Governing the AI Era of Tourism
Artificial Intelligence will not solve overtourism by itself, but it changes the rules of the game. What we are witnessing is not simply a new layer of automation, it is a structural shift in how demand is created, distributed, and managed. By embedding AI across the full tourism stack, it becomes a powerful governance tool to manage tourist flows using mobility data and to build resilience against systemic shocks through real-time monitoring.
For destinations like Spain, which operate at the frontier of global tourism demand with nearly 97 million international arrivals, the challenge is no longer growth alone, it is intelligent allocation. The opportunity lies in aligning AI capabilities with public-interest objectives, such as redistributing demand spatially and temporally, improving forecasting precision, and increasing local economic capture.

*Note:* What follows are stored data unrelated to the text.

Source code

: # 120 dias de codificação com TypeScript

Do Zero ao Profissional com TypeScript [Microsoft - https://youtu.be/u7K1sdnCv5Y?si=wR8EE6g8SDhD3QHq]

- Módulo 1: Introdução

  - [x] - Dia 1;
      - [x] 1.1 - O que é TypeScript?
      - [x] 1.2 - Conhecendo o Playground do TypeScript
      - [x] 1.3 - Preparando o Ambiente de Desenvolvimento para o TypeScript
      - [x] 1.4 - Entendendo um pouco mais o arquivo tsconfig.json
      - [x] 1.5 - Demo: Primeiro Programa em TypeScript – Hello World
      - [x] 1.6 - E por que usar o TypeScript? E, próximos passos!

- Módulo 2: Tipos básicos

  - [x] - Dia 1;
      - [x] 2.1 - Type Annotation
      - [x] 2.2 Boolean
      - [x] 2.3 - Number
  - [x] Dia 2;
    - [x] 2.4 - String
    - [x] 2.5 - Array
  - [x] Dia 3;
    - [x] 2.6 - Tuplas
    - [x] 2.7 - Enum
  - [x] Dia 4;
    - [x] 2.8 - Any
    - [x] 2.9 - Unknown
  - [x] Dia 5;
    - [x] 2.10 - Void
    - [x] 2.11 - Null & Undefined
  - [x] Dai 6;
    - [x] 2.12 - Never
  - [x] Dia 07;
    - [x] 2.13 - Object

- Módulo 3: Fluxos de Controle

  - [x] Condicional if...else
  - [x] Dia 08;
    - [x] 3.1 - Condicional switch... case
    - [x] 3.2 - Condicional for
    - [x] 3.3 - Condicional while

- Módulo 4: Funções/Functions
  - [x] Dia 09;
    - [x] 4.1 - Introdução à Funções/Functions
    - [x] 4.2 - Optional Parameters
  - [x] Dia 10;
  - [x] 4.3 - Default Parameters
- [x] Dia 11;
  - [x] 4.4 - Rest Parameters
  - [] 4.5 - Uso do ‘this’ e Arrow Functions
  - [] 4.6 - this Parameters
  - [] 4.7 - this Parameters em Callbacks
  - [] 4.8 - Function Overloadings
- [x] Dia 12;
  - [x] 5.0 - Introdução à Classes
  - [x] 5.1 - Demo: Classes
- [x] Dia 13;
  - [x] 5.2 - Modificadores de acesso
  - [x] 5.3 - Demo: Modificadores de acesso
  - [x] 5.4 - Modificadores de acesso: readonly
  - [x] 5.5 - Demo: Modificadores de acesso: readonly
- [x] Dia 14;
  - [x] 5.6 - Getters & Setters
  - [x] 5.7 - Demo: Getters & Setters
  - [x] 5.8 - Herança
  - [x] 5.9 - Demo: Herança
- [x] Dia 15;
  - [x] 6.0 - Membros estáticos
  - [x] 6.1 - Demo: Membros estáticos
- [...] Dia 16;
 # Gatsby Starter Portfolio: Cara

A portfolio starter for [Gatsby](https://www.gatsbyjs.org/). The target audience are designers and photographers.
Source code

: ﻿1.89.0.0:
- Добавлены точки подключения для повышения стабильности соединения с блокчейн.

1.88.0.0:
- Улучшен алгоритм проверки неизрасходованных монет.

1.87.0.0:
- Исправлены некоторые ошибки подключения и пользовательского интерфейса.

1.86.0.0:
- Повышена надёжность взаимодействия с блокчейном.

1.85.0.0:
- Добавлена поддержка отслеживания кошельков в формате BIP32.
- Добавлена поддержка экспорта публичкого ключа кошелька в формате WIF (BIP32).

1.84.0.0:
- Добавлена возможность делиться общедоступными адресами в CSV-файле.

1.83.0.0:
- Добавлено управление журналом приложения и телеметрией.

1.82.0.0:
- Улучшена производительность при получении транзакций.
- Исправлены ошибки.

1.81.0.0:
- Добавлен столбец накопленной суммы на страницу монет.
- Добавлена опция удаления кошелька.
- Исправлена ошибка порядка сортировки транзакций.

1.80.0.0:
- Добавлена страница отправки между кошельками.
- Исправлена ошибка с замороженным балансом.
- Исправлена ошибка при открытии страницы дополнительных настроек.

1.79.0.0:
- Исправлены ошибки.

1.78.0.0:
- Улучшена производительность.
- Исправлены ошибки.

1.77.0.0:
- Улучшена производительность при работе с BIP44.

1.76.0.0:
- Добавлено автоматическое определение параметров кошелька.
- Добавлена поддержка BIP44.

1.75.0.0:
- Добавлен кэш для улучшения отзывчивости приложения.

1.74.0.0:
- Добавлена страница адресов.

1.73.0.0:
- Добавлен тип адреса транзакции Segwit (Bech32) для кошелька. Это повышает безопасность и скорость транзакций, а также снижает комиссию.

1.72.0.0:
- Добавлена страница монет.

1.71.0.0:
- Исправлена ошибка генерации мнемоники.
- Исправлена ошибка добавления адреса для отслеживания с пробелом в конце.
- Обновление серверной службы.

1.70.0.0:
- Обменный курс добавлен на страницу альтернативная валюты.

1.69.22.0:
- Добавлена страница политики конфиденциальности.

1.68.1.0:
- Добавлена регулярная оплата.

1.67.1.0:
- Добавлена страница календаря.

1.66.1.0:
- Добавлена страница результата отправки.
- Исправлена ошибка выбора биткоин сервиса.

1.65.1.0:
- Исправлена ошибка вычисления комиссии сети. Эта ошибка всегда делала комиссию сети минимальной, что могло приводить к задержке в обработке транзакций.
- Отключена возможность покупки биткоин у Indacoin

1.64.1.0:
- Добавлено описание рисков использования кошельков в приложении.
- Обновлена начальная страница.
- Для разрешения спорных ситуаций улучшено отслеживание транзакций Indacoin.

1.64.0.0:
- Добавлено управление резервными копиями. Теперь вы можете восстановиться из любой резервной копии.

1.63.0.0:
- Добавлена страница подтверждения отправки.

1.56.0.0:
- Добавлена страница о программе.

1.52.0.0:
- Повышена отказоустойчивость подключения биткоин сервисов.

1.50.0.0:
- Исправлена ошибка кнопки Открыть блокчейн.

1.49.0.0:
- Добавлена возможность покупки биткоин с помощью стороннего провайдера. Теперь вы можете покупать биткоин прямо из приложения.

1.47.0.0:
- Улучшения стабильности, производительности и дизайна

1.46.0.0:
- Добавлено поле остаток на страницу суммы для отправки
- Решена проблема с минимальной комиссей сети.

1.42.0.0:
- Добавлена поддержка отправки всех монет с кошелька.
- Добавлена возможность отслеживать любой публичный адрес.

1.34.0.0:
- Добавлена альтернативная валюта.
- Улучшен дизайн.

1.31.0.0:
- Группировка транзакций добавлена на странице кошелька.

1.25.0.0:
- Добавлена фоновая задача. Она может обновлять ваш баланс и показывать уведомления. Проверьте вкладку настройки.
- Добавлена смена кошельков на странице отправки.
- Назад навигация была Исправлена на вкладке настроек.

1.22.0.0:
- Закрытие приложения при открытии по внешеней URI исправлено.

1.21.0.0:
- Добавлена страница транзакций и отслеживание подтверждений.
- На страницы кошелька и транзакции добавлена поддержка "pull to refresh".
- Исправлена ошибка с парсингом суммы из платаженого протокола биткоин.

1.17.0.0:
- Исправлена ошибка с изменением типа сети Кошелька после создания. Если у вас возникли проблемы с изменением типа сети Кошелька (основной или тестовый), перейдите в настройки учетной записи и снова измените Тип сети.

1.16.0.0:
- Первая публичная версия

This is where collaboration becomes essential. Investors, startups, platforms, and foundations must work within a shared framework that recognises tourism as both a market and a system. We invite young innovators to join this mission at the upcoming TUI Futureshapers Spain Hackathon on 26 and 27 February, where university talent will co-create technological solutions to these real-world challenges.



The future of smart tourism will not be defined by how advanced our algorithms are, but by what objectives we encode into them. AI gives us the tools, governance determines the outcome.
The frontier is here. The question is whether we use it to optimise growth — or to redesign the system.